The joint canonisation of Pope John Paul II and Pope John XXIII is a clever move by Pope Francis to balance the celebration of the life of two such different figures, writes The Tablet in an editorial.
The Pope who called the Second Vatican Council is esteemed in large parts of the Church as a reformist. Most of the rest would regard Pope John Paul II as nearer their ideal pope, a star player on the world stage who, while narrowing the definition of orthodoxy at home, challenged the might of the Soviet empire abroad and hastened its downfall.
A joint canonisation ould serve another useful purpose. There are three other popes in the canonisation pipeline: Pius IX, Pius XII and Paul VI. Each of their causes is favoured by a particular faction, and those factions are not so different from the one that is enthusiastic about John Paul II. So Francis has an opportunity to put a stop to a practice – the canonisation of recent popes – that is doing the Catholic Church’s reputation no good.
Having given something to each side by canonising the rival heroes, John XXIII and John Paul II, he could – and should – order the suspension of the canonisation causes of the other three for a century or two. Otherwise, they can look like an unedifying exercise in papal self-congratulation.

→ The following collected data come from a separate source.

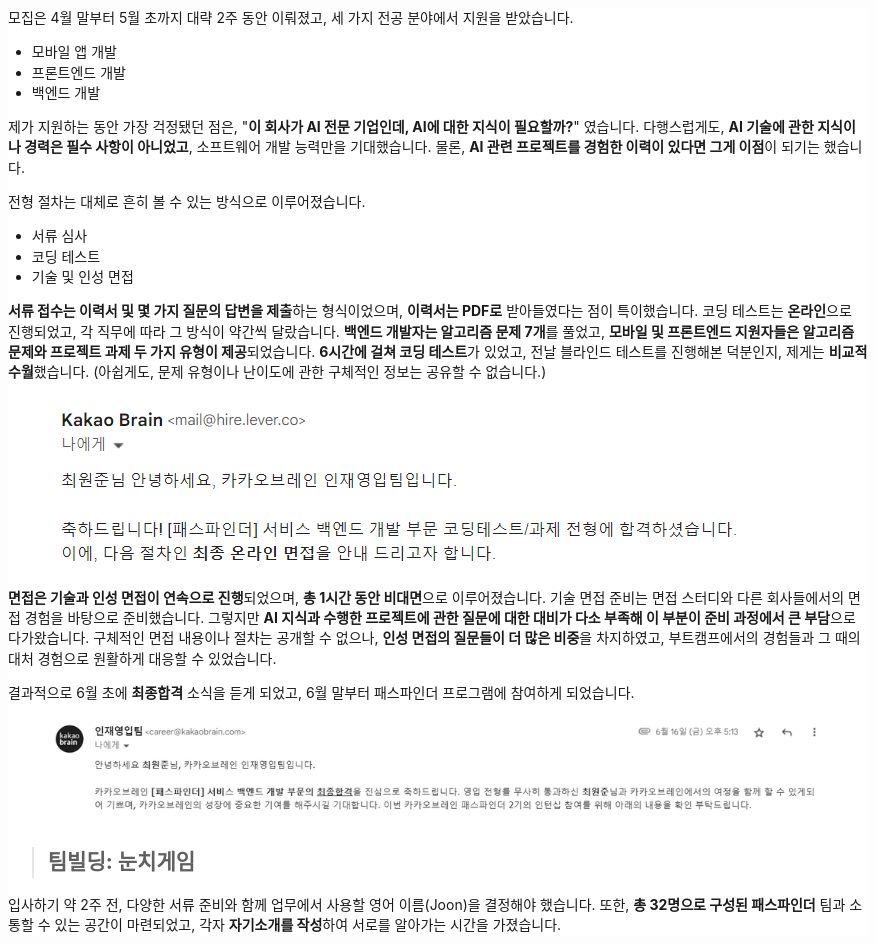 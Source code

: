모집은 4월 말부터 5월 초까지 대략 2주 동안 이뤄졌고, 세 가지 전공 분야에서 지원을 받았습니다.

* 모바일 앱 개발
* 프론트엔드 개발
* 백엔드 개발

제가 지원하는 동안 가장 걱정됐던 점은, "**이 회사가 AI 전문 기업인데, AI에 대한 지식이 필요할까?**" 였습니다. 다행스럽게도, **AI 기술에 관한 지식이나 경력은 필수 사항이 아니었고**, 소프트웨어 개발 능력만을 기대했습니다. 물론, **AI 관련 프로젝트를 경험한 이력이 있다면 그게 이점**이 되기는 했습니다.

전형 절차는 대체로 흔히 볼 수 있는 방식으로 이루어졌습니다.

* 서류 심사
* 코딩 테스트
* 기술 및 인성 면접&#x20;

**서류 접수는 이력서 및 몇 가지 질문의 답변을 제출**하는 형식이었으며, **이력서는 PDF로** 받아들였다는 점이 특이했습니다. 코딩 테스트는 **온라인**으로 진행되었고, 각 직무에 따라 그 방식이 약간씩 달랐습니다. **백엔드 개발자는 알고리즘 문제 7개**를 풀었고, **모바일 및 프론트엔드 지원자들은 알고리즘 문제와 프로젝트 과제 두 가지 유형이 제공**되었습니다. **6시간에 걸쳐 코딩 테스트**가 있었고, 전날 블라인드 테스트를 진행해본 덕분인지, 제게는 **비교적 수월**했습니다. (아쉽게도, 문제 유형이나 난이도에 관한 구체적인 정보는 공유할 수 없습니다.)

<figure><img src="../.gitbook/assets/image (15) (1).png" alt=""><figcaption></figcaption></figure>

**면접은 기술과 인성 면접이 연속으로 진행**되었으며, **총 1시간 동안 비대면**으로 이루어졌습니다. 기술 면접 준비는 면접 스터디와 다른 회사들에서의 면접 경험을 바탕으로 준비했습니다. 그렇지만 **AI 지식과 수행한 프로젝트에 관한 질문에 대한 대비가 다소 부족해 이 부분이 준비 과정에서 큰 부담**으로 다가왔습니다. 구체적인 면접 내용이나 절차는 공개할 수 없으나, **인성 면접의 질문들이 더 많은 비중**을 차지하였고, 부트캠프에서의 경험들과 그 때의 대처 경험으로 원활하게 대응할 수 있었습니다.&#x20;

결과적으로 6월 초에 **최종합격** 소식을 듣게 되었고, 6월 말부터 패스파인더 프로그램에 참여하게 되었습니다.

<figure><img src="../.gitbook/assets/image (14) (1).png" alt=""><figcaption></figcaption></figure>





> ## 팀빌딩: 눈치게임

입사하기 약 2주 전, 다양한 서류 준비와 함께 업무에서 사용할 영어 이름(Joon)을 결정해야 했습니다. 또한, **총 32명으로 구성된 패스파인더** 팀과 소통할 수 있는 공간이 마련되었고, 각자 **자기소개를 작성**하여 서로를 알아가는 시간을 가졌습니다.
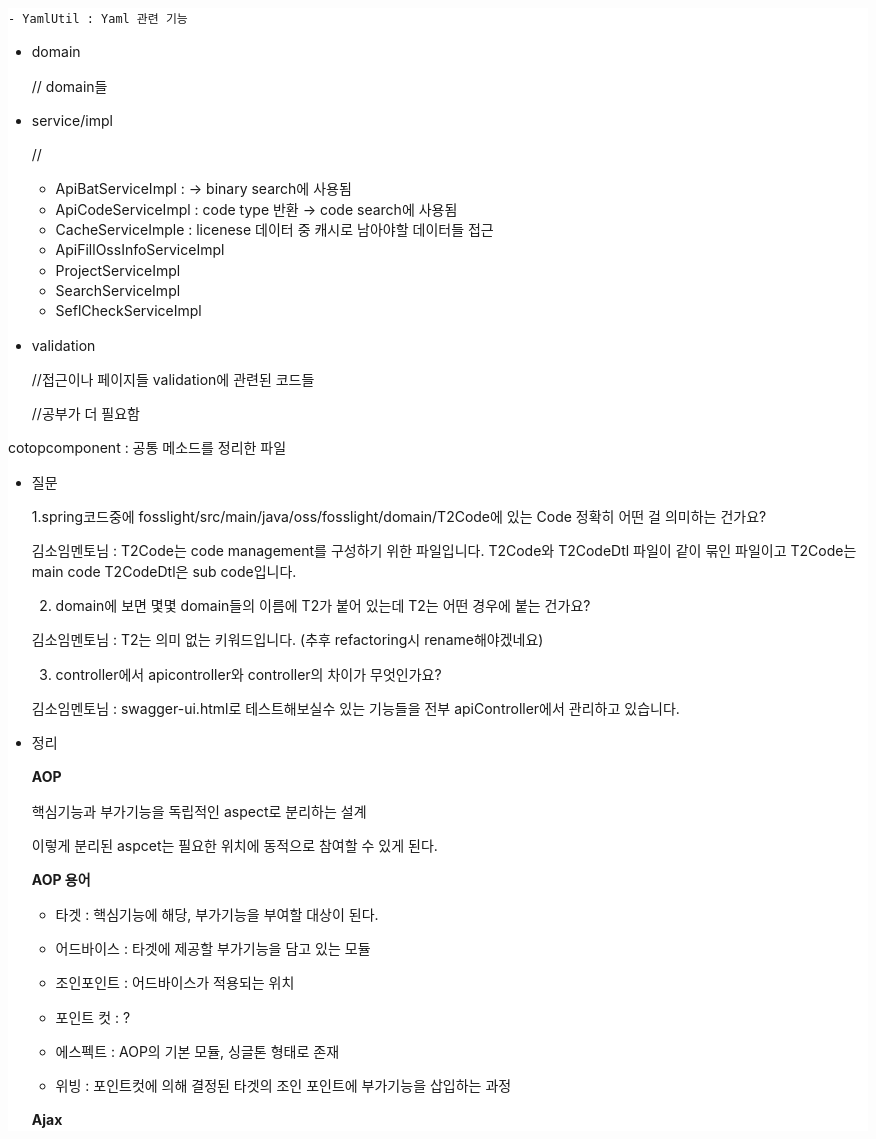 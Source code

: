     - YamlUtil : Yaml 관련 기능
- domain
    
    // domain들 
    
- service/impl
    
    //
    
    - ApiBatServiceImpl : → binary search에 사용됨
    - ApiCodeServiceImpl : code type 반환 → code search에 사용됨
    - CacheServiceImple : licenese 데이터 중 캐시로 남아야할 데이터들 접근
    - ApiFillOssInfoServiceImpl
    - ProjectServiceImpl
    - SearchServiceImpl
    - SeflCheckServiceImpl
- validation
    
    //접근이나 페이지들 validation에 관련된 코드들
    
    //공부가 더 필요함
    

cotopcomponent : 공통 메소드를 정리한 파일

- 질문
    
    1.spring코드중에 fosslight/src/main/java/oss/fosslight/domain/T2Code에 있는 Code 정확히 어떤 걸 의미하는 건가요?
    
    김소임멘토님 : T2Code는 code management를 구성하기 위한 파일입니다. T2Code와 T2CodeDtl 파일이 같이 묶인 파일이고 T2Code는 main code T2CodeDtl은 sub code입니다.
    
    2. domain에 보면 몇몇 domain들의 이름에 T2가 붙어 있는데 T2는 어떤 경우에 붙는 건가요?
    
    김소임멘토님 :  T2는 의미 없는 키워드입니다. (추후 refactoring시 rename해야겠네요)
    
    3. controller에서 apicontroller와 controller의 차이가 무엇인가요?
    
    김소임멘토님 : swagger-ui.html로 테스트해보실수 있는 기능들을 전부 apiController에서 관리하고 있습니다.
    
- 정리
    
    **AOP**
    
    핵심기능과 부가기능을 독립적인 aspect로 분리하는 설계
    
    이렇게 분리된 aspcet는 필요한 위치에 동적으로 참여할 수 있게 된다.
    
    **AOP 용어**
    
    - 타겟 : 핵심기능에 해당, 부가기능을 부여할 대상이 된다.
        
        
    - 어드바이스 : 타겟에 제공할 부가기능을 담고 있는 모듈
    
    - 조인포인트 : 어드바이스가 적용되는 위치
    
    - 포인트 컷 : ?
    
    - 에스펙트 : AOP의 기본 모듈, 싱글톤 형태로 존재
    
    - 위빙 : 포인트컷에 의해 결정된 타겟의 조인 포인트에 부가기능을 삽입하는 과정
    
    **Ajax**
     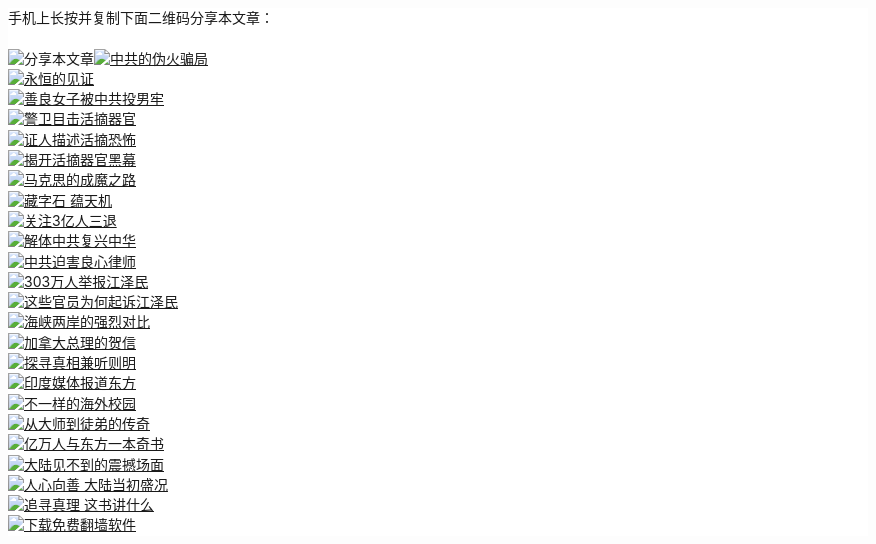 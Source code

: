 ####
手机上长按并复制下面二维码分享本文章：<br><br><img src="http://d1p1.ip.zn2.us/v.php?action=qrcode&url=https://github.com/mprjd2205/djy/blob/master/gb/14/1/28/n4070189.md%231" title="分享本文章"></td><td VALIGN=TOP><a href="https://github.com/mprjd2205/djy/blob/master/gb/16/1/21/n4622075.md?dfh#1" target="_blank"><img src="https://gitlab.com/szzdlab/djy/raw/master/gb/300/wei-f1.jpg" title="中共的伪火骗局"  alt="中共的伪火骗局"></a><br><a href="https://github.com/mprjd2205/www/blob/master/README.md?dfh#9" target="_blank"><img src="https://gitlab.com/szzdlab/djy/raw/master/gb/300/yong-h.jpg" title="永恒的见证"  alt="永恒的见证"></a><br><a href="https://github.com/mprjd2205/djy/blob/master/gb/13/9/29/n3974789.md?dfh#1" target="_blank"><img src="https://gitlab.com/szzdlab/djy/raw/master/gb/300/shang-lnz.jpg" title="善良女子被中共投男牢"  alt="善良女子被中共投男牢"></a><br><a href="https://github.com/mprjd2205/djy/blob/master/gb/16/3/16/n4663449.md?dfh#1" target="_blank"><img src="https://gitlab.com/szzdlab/djy/raw/master/gb/300/huo-z3.jpg" title="警卫目击活摘器官"  alt="警卫目击活摘器官"></a><br><a href="https://github.com/mprjd2205/djy/blob/master/gb/16/8/7/n8177641.md?dfh#1" target="_blank"><img src="https://gitlab.com/szzdlab/djy/raw/master/gb/300/huo-z4.jpg" title="证人描述活摘恐怖"  alt="证人描述活摘恐怖"></a><br><a href="https://github.com/mprjd2205/djy/blob/master/gb/10/4/19/n2881569.md?dfh#1" target="_blank"><img src="https://gitlab.com/szzdlab/djy/raw/master/gb/300/huo-z1.jpg" title="揭开活摘器官黑幕"  alt="揭开活摘器官黑幕"></a><br><a href="https://github.com/mprjd2205/djy/blob/master/gb/10/11/7/n3077476.md?dfh#1" target="_blank"><img src="https://gitlab.com/szzdlab/djy/raw/master/gb/300/ma-ks.jpg" title="马克思的成魔之路"  alt="马克思的成魔之路"></a><br><a href="https://github.com/mprjd2205/djy/blob/master/gb/14/6/9/n4173977.md?dfh#1" target="_blank"><img src="https://gitlab.com/szzdlab/djy/raw/master/gb/300/chang-zs.jpg" title="藏字石 蕴天机"  alt="藏字石 蕴天机"></a><br><a href="https://github.com/mprjd2205/djy/blob/master/gb/18/5/10/n10381511.md?dfh#1" target="_blank"><img src="https://gitlab.com/szzdlab/djy/raw/master/gb/300/st1.jpg" title="关注3亿人三退"  alt="关注3亿人三退"></a><br><a href="https://github.com/mprjd2205/djy/blob/master/gb/18/3/21/n10237682.md?dfh#1" target="_blank"><img src="https://gitlab.com/szzdlab/djy/raw/master/gb/300/jie-t.jpg" title="解体中共复兴中华"  alt="解体中共复兴中华"></a><br><a href="https://github.com/mprjd2205/djy/blob/master/gb/9/2/9/n2422991.md?dfh#1" target="_blank"><img src="https://gitlab.com/szzdlab/djy/raw/master/gb/300/gao-zs.jpg" title="中共迫害良心律师"  alt="中共迫害良心律师"></a><br><a href="https://github.com/mprjd2205/djy/blob/master/gb/18/12/9/n10900044.md?dfh#1" target="_blank"><img src="https://gitlab.com/szzdlab/djy/raw/master/gb/300/sj1.jpg" title="303万人举报江泽民"  alt="303万人举报江泽民"></a><br><a href="https://github.com/mprjd2205/djy/blob/master/gb/18/8/28/n10672014.md?dfh#1" target="_blank"><img src="https://gitlab.com/szzdlab/djy/raw/master/gb/300/sj2.jpg" title="这些官员为何起诉江泽民"  alt="这些官员为何起诉江泽民"></a><br><a href="https://github.com/mprjd2205/djy/blob/master/gb/8/12/18/n2367165.md?dfh#1" target="_blank"><img src="https://gitlab.com/szzdlab/djy/raw/master/gb/300/liangan.jpg" title="海峡两岸的强烈对比"  alt="海峡两岸的强烈对比"></a><br><a href="https://github.com/mprjd2205/djy/blob/master/gb/15/5/5/n4427238.md?dfh#1" target="_blank"><img src="https://gitlab.com/szzdlab/djy/raw/master/gb/300/jia-ndzl.jpg" title="加拿大总理的贺信"  alt="加拿大总理的贺信"></a><br><a href="https://github.com/mprjd2205/djy/blob/master/gb/11/6/17/n3289382.md?dfh#1" target="_blank"><img src="https://gitlab.com/szzdlab/djy/raw/master/gb/300/xiao-wd.jpg" title="探寻真相兼听则明"  alt="探寻真相兼听则明"></a><br>
<a href="https://github.com/mprjd2205/djy/blob/master/gb/18/10/27/n10812623.md?dfh#1" target="_blank"><img src="https://gitlab.com/szzdlab/djy/raw/master/gb/300/yindu.jpg" title="印度媒体报道东方"  alt="印度媒体报道东方"></a><br><a href="https://github.com/mprjd2205/djy/blob/master/gb/18/6/9/n10469652.md?dfh#1" target="_blank"><img src="https://gitlab.com/szzdlab/djy/raw/master/gb/300/xie-j.jpg" title="不一样的海外校园"  alt="不一样的海外校园"></a><br><a href="https://github.com/mprjd2205/djy/blob/master/gb/7/4/5/n1669415.md?dfh#1" target="_blank"><img src="https://gitlab.com/szzdlab/djy/raw/master/gb/300/li-up.jpg" title="从大师到徒弟的传奇"  alt="从大师到徒弟的传奇"></a><br><a href="https://github.com/mprjd2205/djy/blob/master/gb/17/5/26/n9191512.md?dfh#1" target="_blank"><img src="https://gitlab.com/szzdlab/djy/raw/master/gb/300/zfl2.jpg" title="亿万人与东方一本奇书"  alt="亿万人与东方一本奇书"></a><br><a href="https://github.com/mprjd2205/djy/blob/master/gb/13/11/27/n4020290.md?dfh#1" target="_blank"><img src="https://gitlab.com/szzdlab/djy/raw/master/gb/300/zhen-h.jpg" title="大陆见不到的震撼场面"  alt="大陆见不到的震撼场面"></a><br><a href="https://github.com/mprjd2205/djy/blob/master/gb/15/7/17/n4482910.md?dfh#1" target="_blank"><img src="https://gitlab.com/szzdlab/djy/raw/master/gb/300/dalu-sk.jpg" title="人心向善 大陆当初盛况"  alt="人心向善 大陆当初盛况"></a><br><a href="https://github.com/mprjd2205/djy/blob/master/gb/9/10/15/n2689419.md?dfh#1" target="_blank"><img src="https://gitlab.com/szzdlab/djy/raw/master/gb/300/zfl1.jpg" title="追寻真理 这书讲什么"  alt="追寻真理 这书讲什么"></a><br><a href="https://github.com/mprjd2205/www/blob/master/README.md?dfh#1" target="_blank"><img src="https://gitlab.com/szzdlab/djy/raw/master/gb/300/fq1.jpg" title="下载免费翻墙软件"  alt="下载免费翻墙软件"></a><br></td></tr></table>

Canonisations are supposed to perform the public good of holding up a holy person’s life for admiration and imitation. They do not affect the basic question of whether that person’s soul is in heaven, though they add a degree of certainty to it. Pope St Pius X, who died in 1914 and was canonised 40 years later, was the first pontiff to be canonised since St Pius V, who was raised to the altars in 1712. He was famous for the disastrous excommunication of Elizabeth I of England in 1570, which, at a stroke, turned English Catholics into traitors.